■ What you will do
Search the material for the string "started" and reply with how many lines contain it, nothing else.

■ Material for the task
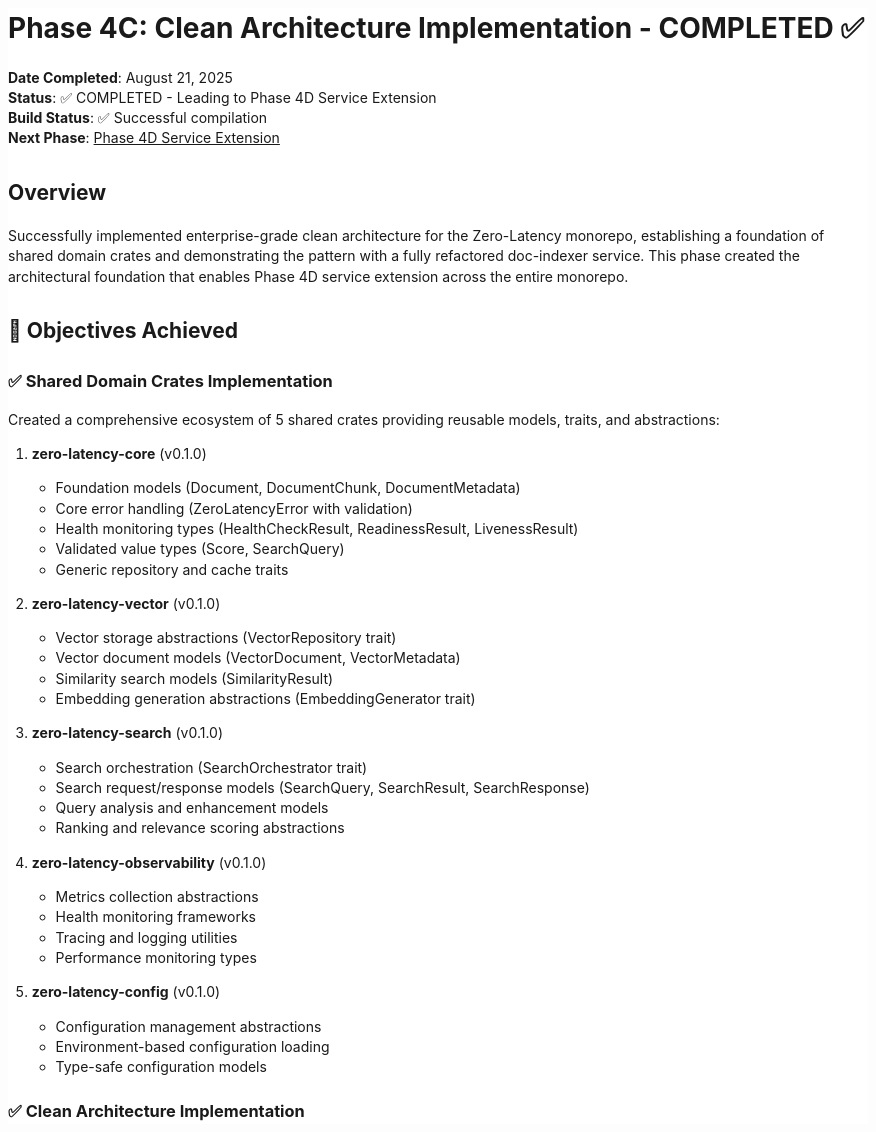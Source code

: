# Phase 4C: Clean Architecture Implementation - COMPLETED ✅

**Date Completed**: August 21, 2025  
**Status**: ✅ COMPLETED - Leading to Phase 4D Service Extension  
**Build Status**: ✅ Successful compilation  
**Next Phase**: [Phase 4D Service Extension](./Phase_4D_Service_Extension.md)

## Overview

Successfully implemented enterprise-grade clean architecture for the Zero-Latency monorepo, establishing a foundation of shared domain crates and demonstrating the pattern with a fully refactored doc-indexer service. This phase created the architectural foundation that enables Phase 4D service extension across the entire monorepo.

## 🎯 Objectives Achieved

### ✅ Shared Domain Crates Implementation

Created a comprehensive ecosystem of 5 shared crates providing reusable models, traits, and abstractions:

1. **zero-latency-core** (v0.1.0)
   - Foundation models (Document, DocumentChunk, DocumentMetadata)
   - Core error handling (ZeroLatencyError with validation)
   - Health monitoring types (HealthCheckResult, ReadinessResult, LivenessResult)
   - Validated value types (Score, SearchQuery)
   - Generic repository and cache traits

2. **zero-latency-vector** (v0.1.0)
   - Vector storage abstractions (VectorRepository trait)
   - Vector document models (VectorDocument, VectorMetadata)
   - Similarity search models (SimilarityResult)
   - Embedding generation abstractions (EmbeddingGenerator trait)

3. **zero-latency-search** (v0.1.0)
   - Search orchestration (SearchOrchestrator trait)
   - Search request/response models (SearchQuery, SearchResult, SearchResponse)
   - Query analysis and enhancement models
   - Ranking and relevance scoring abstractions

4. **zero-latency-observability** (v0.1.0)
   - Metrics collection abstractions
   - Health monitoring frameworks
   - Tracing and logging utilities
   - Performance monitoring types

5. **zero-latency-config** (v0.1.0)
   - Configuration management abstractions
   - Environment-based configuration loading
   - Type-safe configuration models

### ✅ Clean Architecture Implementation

...

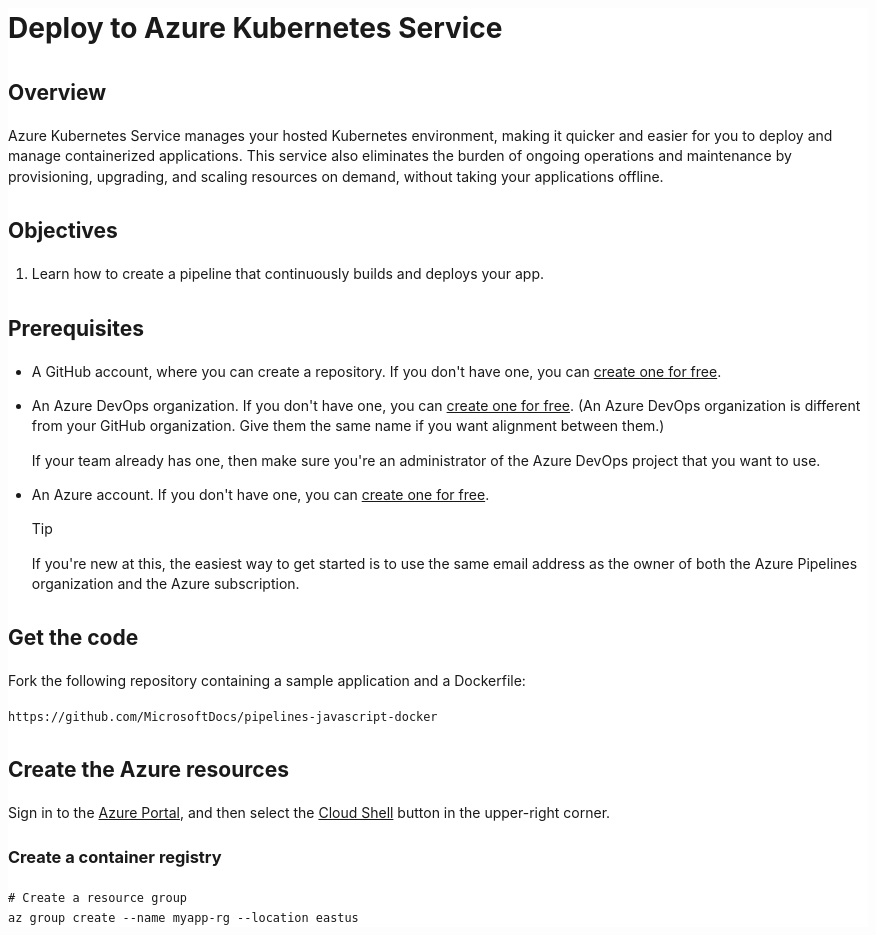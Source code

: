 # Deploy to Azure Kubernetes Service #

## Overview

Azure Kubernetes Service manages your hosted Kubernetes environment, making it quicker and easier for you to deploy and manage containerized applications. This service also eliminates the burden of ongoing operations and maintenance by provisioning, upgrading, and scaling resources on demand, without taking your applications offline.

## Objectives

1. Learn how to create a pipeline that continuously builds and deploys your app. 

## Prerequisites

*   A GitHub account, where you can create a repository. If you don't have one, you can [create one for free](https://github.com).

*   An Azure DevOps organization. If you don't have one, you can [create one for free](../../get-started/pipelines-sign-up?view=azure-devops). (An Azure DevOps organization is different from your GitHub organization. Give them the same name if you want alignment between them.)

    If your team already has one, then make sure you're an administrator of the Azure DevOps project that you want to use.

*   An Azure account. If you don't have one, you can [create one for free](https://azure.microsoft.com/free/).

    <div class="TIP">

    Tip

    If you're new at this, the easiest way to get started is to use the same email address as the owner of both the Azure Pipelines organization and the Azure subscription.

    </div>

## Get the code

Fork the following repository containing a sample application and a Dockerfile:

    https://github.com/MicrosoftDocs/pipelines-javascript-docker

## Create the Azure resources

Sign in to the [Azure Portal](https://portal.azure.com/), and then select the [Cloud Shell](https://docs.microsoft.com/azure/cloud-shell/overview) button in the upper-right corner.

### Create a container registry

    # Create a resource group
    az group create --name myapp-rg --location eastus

■ Reply to the task
2